On the morning of the 23rd June I woke up to a sort-of apocalypse.

First thoughts:

  1. I’m moving.
  2. I’m quitting or getting fired – I work for the UKs European University.
  3. I’ve spent 8 years studying UK law, I’ve just finished training to not be able to practice it because see thought numero uno.
  4. Where am I moving to? Ugh, I hate moving.
  5. Guess I won’t be investing in buying a flat.
  6. Can I learn a new language?
  7. Good thing I got my passport renewed.
  8. Guess I won’t be applying for citizenship.
  9. My brother and I can’t move here with me in the future because why would we choose to live in a non-European country when we are European citizens?
  10. What a waste.

I got racially abused 3 times that day. The panic didn’t settle for about a week.

Thoughts 10 days later:

  1. Brexit is illegal.
  2. The Brexit orchestrators have jumped ship. In the words of Juncker – they have proven themselves to be “retro-nationalists”, pseudo-patriots, because “Patriots don’t resign when things get difficult, they stay.
  3. Well, actually I’m a Commonwealth citizen.
  4. I can practice international law anywhere. Maybe Brussels?
  5. Nothing is changing anytime soon.
  6. Nicola Sturgeon is my heroine.
  7. Wales is in the semi finals of Euro 2016.
  8. I should probably learn another language.
  9. Need to start looking at Autism support organisations in continental Europe
  10. The UK is my home.

Panic over.

New plan: Use the next couple of years to gain experience and find my place in the legal sector. If the UK leaves – leave. Find a country I can work in, find a country my brother and I can grow old in, where he can join a respected and efficient autism group and enjoy the freedoms afforded to us by our Cypriot citizenship.  Start teaching him words in french or spanish; like ‘ola’ or ‘baguette’.

If the UK stays – stay.

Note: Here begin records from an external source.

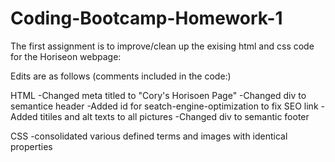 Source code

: # Coding-Bootcamp-Homework-1
The first assignment is to improve/clean up the exising html and css code for the Horiseon webpage:

Edits are as follows (comments included in the code:)

HTML
-Changed meta titled to "Cory's Horisoen Page"
-Changed div to semantice header
-Added id for seatch-engine-optimization to fix SEO link
-Added titiles and alt texts to all pictures
-Changed div to semantic footer

CSS
-consolidated various defined terms and images with identical properties
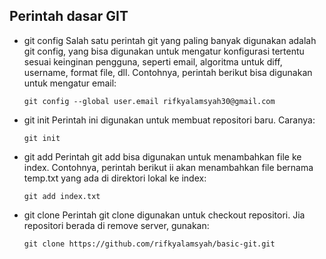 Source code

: ## Perintah dasar GIT

- git config
  Salah satu perintah git yang paling banyak digunakan adalah git config, yang bisa digunakan untuk mengatur konfigurasi tertentu sesuai keinginan pengguna, seperti email, algoritma untuk diff, username, format file, dll. Contohnya, perintah berikut bisa digunakan untuk mengatur email:

  `git config --global user.email rifkyalamsyah30@gmail.com`

- git init
  Perintah ini digunakan untuk membuat repositori baru. Caranya:

  `git init`

- git add
  Perintah git add bisa digunakan untuk menambahkan file ke index. Contohnya, perintah berikut ii akan menambahkan file bernama temp.txt yang ada di direktori lokal ke index:

  `git add index.txt`

- git clone
  Perintah git clone digunakan untuk checkout repositori. Jia repositori berada di remove server, gunakan:

  `git clone https://github.com/rifkyalamsyah/basic-git.git `
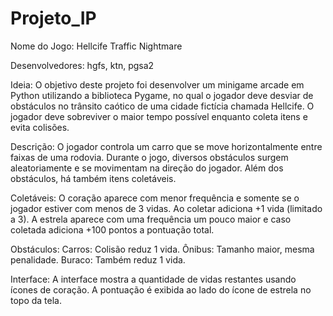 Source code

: # Projeto_IP
Nome do Jogo: Hellcife Traffic Nightmare

Desenvolvedores: hgfs, ktn, pgsa2

Ideia: O objetivo deste projeto foi desenvolver um minigame arcade em Python utilizando a biblioteca Pygame, no qual o jogador deve desviar de obstáculos no trânsito caótico de uma cidade fictícia chamada Hellcife. O jogador deve sobreviver o maior tempo possível enquanto coleta itens e evita colisões.

Descrição: O jogador controla um carro que se move horizontalmente entre faixas de uma rodovia. Durante o jogo, diversos obstáculos surgem aleatoriamente e se movimentam na direção do jogador. Além dos obstáculos, há também itens coletáveis.

Coletáveis: 
O coração aparece com menor frequência e somente se o jogador estiver com menos de 3 vidas. Ao coletar adiciona +1 vida (limitado a 3).
A estrela aparece com uma frequência um pouco maior e caso coletada adiciona +100 pontos a pontuação total.

Obstáculos: 
Carros: Colisão reduz 1 vida.
Ônibus: Tamanho maior, mesma penalidade.
Buraco: Também reduz 1 vida.

Interface: A interface mostra a quantidade de vidas restantes usando ícones de coração.
           A pontuação é exibida ao lado do ícone de estrela no topo da tela.


 
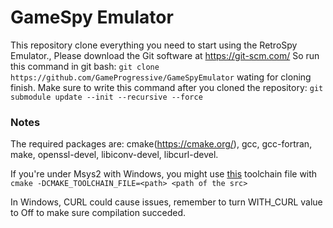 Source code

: # GameSpy Emulator

This repository clone everything you need to start using the RetroSpy Emulator.,
Please download the Git software at https://git-scm.com/
So run this command in git bash:
`git clone https://github.com/GameProgressive/GameSpyEmulator` wating for cloning finish.
Make sure to write this command after you cloned the repository:
`git submodule update --init --recursive --force`

### Notes

The required packages are: cmake(https://cmake.org/), gcc, gcc-fortran, make, openssl-devel, libiconv-devel, libcurl-devel.

If you're under Msys2 with Windows, you might use [this](https://github.com/arves100/randomscript/blob/master/msys2-toolchain.cmake) toolchain file with `cmake -DCMAKE_TOOLCHAIN_FILE=<path> <path of the src>`

In Windows, CURL could cause issues, remember to turn WITH_CURL value to Off to make sure compilation succeded.
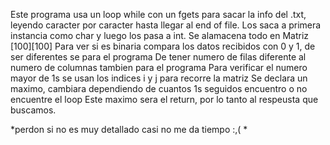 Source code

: Este programa usa un loop while con un fgets para sacar la info del .txt, leyendo caracter por caracter hasta llegar al end of file. 
Los saca a primera instancia como char y luego los pasa a int. Se alamacena todo en Matriz [100][100]
Para ver si es binaria compara los datos recibidos con 0 y 1, de ser diferentes se para el programa
De tener numero de filas diferente al numero de columnas tambien para el programa
Para verificar el numero mayor de 1s se usan los indices i y j para recorre la matriz
Se declara un maximo, cambiara dependiendo de cuantos 1s seguidos encuentro o no encuentre el loop
Este maximo sera el return, por lo tanto al respeusta que buscamos.

*perdon si no es muy detallado casi no me da tiempo :,( *
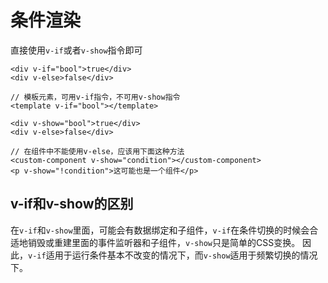 # 条件渲染  
直接使用`v-if`或者`v-show`指令即可

	<div v-if="bool">true</div>
	<div v-else>false</div>

	// 模板元素，可用v-if指令，不可用v-show指令
	<template v-if="bool"></template>

	<div v-show="bool">true</div>
	<div v-else>false</div>

	// 在组件中不能使用v-else，应该用下面这种方法
	<custom-component v-show="condition"></custom-component>
	<p v-show="!condition">这可能也是一个组件</p>

## v-if和v-show的区别  
在`v-if`和`v-show`里面，可能会有数据绑定和子组件，`v-if`在条件切换的时候会合适地销毁或重建里面的事件监听器和子组件，`v-show`只是简单的CSS变换。
因此，`v-if`适用于运行条件基本不改变的情况下，而`v-show`适用于频繁切换的情况下。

Continue with old plan.

I’ve lived and I’ve loved here, I’ve built my life here. It makes me sad to think of leaving this behind, but either way one thing is constant, unchanged and unwavering – his wellbeing above everyone else’s. Even if that means leaving behind a future I had mapped out.

Either way – he is everything and for now, just this smile.